1. Estimation is often done badly and ineffectively and in an overly time-consuming way.
My company and I have taught upwards of 10,000 software professionals better estimation practices, and believe me, we have seen every imaginable horror story of estimation done poorly. There is no question that “estimation is often done badly” is a true observation of the state of the practice.
2. The root cause of poor estimation is usually lack of estimation skills.
Estimation done poorly is most often due to lack of estimation skills. Smart people using common sense is not sufficient to estimate software projects. Reading two page blog articles on the internet is not going to teach anyone how to estimate very well. Good estimation is not that hard, once you’ve developed the skill, but it isn’t intuitive or obvious, and it requires focused self-education or training.
3. Many comments in support of #NoEstimates demonstrate a lack of basic software estimation knowledge.
I don’t expect most #NoEstimates advocates to agree with this thesis, but as someone who does know a lot about estimation I think it’s clear on its face. Here are some examples
(a) Are estimation and forecasting the same thing? As far as software estimation is concerned, yes they are. (Just do a Google or Bing search of “definition of forecast”.) Estimation, forecasting, prediction–it’s all the same basic activity, as far as software estimation is concerned.

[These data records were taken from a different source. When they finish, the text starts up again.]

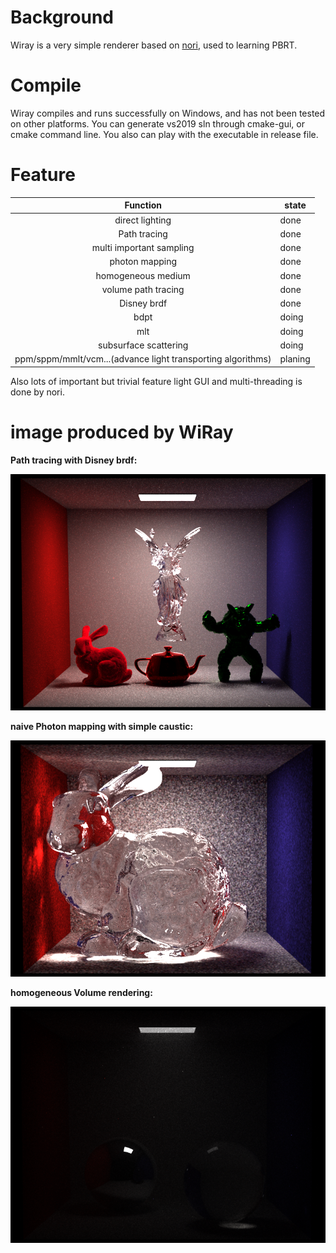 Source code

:

# Background

Wiray is a very simple renderer based on [nori](https://wjakob.github.io/nori/),  used to learning PBRT.

# Compile

Wiray compiles and runs successfully on Windows, and has not been tested on other platforms. You can generate vs2019 sln through cmake-gui, or cmake command line. You also can play with the executable in release file.

# Feature



|                          Function                           | state   |
| :---------------------------------------------------------: | ------- |
|                       direct lighting                       | done    |
|                        Path tracing                         | done    |
|                  multi important  sampling                  | done    |
|                       photon mapping                        | done    |
|                     homogeneous medium                      | done    |
|                     volume path tracing                     | done    |
|                         Disney brdf                         | done    |
|                            bdpt                             | doing   |
|                             mlt                             | doing   |
|                    subsurface scattering                    | doing   |
| ppm/sppm/mmlt/vcm...(advance light transporting algorithms) | planing |

Also lots of important but trivial feature light GUI and multi-threading is done by nori.


# image produced by WiRay

**Path tracing with Disney brdf:**

![](Scenes/box.png)

**naive Photon mapping with simple caustic:**

![](Scenes/pm.png)


**homogeneous Volume rendering:**

![](Scenes/vol.png)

(b) Is showing someone several pictures of kitchen remodels that have been completed for $30,000 and implying that the next kitchen remodel can be completed for $30,000 estimation? Yes, it is. That’s an implementation of a technique called Reference Class Forecasting.
(c) Is doing a few iterations, calculating team velocity, and then using that empirical velocity data to project a completion date count as estimation? Yes it does. Not only is it estimation, it is a really effective form of estimation. I’ve heard people argue that because velocity is empirically based, it isn’t estimation. That argument is incorrect and shows a lack of basic understanding of the nature of estimation.
(d) Is estimation time consuming and a waste of time? One of the most common symptoms of lack of estimation skill is spending too much time on the wrong activities. This work is often well-intentioned, but it’s common to see well-intentioned people doing more work than they need to get worse answers than they could be getting.
4. Being able to estimate effectively is a skill that any true software professional needs to develop, even if they don’t need it on every project.
“Estimating is problematic, therefore software professionals should not develop estimation skill” – this is a common line of reasoning in #NoEstimates. Unless a person wants to argue that the need for estimation is rare, this argument is not supported by the rest of #NoEstimate’s premises.
If I agreed, for sake of argument, that 50% of the projects don’t need to be estimated, the other 50% of the projects would still benefit from the estimators having good estimation skills. If you’re a true software professional, you should develop estimation skill so that you can estimate competently on the 50% of projects that do require estimation.
In practice, I think the number of projects that need estimates is much higher than 50%.
5. Estimates serve numerous legitimate, important business purposes.
Estimates are used by businesses in numerous ways, including:
- Allocating budgets to projects (i.e., estimating the effort and budget of each project)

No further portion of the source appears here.